**DATA FOR PROCESSING**
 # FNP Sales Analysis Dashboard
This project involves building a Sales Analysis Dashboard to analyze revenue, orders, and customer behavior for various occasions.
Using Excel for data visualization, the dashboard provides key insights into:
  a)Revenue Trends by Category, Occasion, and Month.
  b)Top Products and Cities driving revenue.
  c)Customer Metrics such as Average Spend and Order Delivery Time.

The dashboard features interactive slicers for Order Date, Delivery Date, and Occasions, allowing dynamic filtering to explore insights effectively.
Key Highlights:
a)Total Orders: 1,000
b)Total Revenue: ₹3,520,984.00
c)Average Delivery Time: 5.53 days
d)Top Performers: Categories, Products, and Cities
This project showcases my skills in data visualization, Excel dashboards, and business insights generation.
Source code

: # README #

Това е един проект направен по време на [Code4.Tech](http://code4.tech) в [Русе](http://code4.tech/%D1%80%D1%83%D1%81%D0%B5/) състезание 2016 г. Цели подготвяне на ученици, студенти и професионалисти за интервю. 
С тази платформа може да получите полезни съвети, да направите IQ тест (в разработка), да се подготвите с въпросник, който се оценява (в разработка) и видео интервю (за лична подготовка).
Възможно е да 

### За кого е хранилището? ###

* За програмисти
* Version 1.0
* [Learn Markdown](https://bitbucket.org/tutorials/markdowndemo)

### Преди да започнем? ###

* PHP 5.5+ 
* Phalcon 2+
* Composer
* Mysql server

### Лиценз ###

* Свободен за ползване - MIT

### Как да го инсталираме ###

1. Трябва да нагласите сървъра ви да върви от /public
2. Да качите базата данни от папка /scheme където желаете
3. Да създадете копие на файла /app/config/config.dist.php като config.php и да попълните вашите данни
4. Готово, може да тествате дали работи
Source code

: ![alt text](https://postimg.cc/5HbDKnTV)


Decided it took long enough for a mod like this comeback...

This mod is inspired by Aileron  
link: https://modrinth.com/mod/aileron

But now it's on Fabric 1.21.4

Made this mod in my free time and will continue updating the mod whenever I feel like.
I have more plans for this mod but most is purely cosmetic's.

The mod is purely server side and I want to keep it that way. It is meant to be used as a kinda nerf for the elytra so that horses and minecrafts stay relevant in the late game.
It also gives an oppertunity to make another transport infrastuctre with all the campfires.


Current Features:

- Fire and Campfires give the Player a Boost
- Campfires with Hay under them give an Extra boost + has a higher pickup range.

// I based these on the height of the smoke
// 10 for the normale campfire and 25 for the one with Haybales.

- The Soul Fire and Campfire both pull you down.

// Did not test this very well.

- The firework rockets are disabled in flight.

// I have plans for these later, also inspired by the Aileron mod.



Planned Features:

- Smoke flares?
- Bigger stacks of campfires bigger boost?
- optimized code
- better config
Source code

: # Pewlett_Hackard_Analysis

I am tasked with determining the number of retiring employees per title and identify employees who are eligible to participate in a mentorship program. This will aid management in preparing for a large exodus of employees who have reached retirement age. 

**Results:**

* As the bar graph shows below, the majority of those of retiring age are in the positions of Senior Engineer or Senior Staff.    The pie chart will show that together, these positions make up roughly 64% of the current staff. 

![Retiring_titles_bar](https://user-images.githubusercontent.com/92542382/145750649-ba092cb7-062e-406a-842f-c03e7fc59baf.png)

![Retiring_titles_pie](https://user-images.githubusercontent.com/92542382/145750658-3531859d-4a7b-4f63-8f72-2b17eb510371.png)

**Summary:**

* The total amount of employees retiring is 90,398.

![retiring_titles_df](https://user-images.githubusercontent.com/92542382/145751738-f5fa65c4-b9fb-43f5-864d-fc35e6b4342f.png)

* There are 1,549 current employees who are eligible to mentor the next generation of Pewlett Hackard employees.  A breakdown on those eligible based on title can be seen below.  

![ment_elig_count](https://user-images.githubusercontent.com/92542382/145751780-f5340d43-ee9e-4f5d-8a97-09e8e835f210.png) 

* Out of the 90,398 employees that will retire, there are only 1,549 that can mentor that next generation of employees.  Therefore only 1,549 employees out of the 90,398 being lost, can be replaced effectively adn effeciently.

**WHAT THE TASK ASKS**
Go through the listing above and list every line that has the word "Average".

**PROBLEM SOLUTION**
  c)Customer Metrics such as Average Spend and Order Delivery Time.
c)Average Delivery Time: 5.53 days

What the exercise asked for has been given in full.